自転車を押しながら、米村さんがいる校門に向かった。門を出ようとした瞬間、首筋に何か温かいものが当たった気がする。後ろを振り向くと、米村さんが俺の首筋にコーンポタージュの缶を当てていた。
「温かい?」
「どうしたのこれ?」
「鈴木くんが自転車とりに行ってる間に買ってきた」
「そうだったんだ」
「公園のベンチで一緒に飲もうよ」
俺と米村さんは、学校の近くにある公園ベンチに座ってコーンポタージュを飲み始めた。

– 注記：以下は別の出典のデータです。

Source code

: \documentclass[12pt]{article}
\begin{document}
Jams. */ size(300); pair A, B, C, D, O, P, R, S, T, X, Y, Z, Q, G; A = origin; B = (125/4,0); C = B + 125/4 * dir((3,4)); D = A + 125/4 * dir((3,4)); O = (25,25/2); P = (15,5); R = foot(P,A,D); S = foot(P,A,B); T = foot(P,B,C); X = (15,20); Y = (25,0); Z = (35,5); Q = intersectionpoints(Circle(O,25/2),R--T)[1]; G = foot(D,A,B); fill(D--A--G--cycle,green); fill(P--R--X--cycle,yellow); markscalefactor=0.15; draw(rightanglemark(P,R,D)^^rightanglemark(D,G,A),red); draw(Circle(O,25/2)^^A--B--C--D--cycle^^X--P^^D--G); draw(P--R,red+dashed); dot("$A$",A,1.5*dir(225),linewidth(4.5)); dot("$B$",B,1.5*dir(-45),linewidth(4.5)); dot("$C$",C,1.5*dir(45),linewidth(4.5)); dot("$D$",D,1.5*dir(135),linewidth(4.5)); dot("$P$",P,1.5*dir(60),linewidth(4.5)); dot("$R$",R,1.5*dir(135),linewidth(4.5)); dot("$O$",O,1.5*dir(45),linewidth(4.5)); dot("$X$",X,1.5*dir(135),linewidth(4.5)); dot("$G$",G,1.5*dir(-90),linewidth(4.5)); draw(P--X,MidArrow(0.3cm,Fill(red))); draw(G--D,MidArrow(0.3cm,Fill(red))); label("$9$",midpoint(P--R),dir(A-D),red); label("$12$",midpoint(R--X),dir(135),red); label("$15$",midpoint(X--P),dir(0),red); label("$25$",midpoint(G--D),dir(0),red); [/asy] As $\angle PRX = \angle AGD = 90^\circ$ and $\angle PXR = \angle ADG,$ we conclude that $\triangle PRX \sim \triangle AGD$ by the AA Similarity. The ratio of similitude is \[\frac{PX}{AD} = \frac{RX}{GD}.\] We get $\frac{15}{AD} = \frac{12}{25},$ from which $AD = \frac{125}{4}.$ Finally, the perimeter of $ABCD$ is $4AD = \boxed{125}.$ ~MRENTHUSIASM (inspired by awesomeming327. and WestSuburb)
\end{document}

そういえば、お金を払ってなかった。
「これいくらだった?」
「いいよ、私が勝手にしたことだから」
「そういうわけには・・・」
「いいから」
キッパリと切られてしまった。
「米村さんは優しいね」
そういうと米村さんは、顔を少し赤くした。
「そんなに褒めないでよ」
「だって本当のことじゃん」
「誰にも優しいわけじゃないよ」
「えっ、そうなの?」
こんな俺にも優しくしてくれているから、みんなに優しくしていると思っていた。
「当たり前じゃん、苦手な人にはあからさまに態度に出ちゃうし」
「そうなんだ」
そんな姿を見たことがないから少し驚いた。
「そんな私のこと嫌いになった?」
少し震えた声で米村さんは聞いてきた。
「嫌いになってないよ」
俺は、むしろ嬉しかった。なぜなら、特別扱いされているという優越感を感じられるからだ。
俺は、あまりの寒さにコーンポタージュをすぐに飲み干してしまった。
「思ったより寒いね」
「そうだねー、そろそろ帰ろっか」
ベンチから立ち上がり、家に向かった。
「鈴木くんは、夕飯どうする?」
「特に決めてないよ」
「じゃあ、一緒にファミレス行かない?」
「いいよ」
俺と米村さんは、北風に吹かれながら、ファミレスに向かった。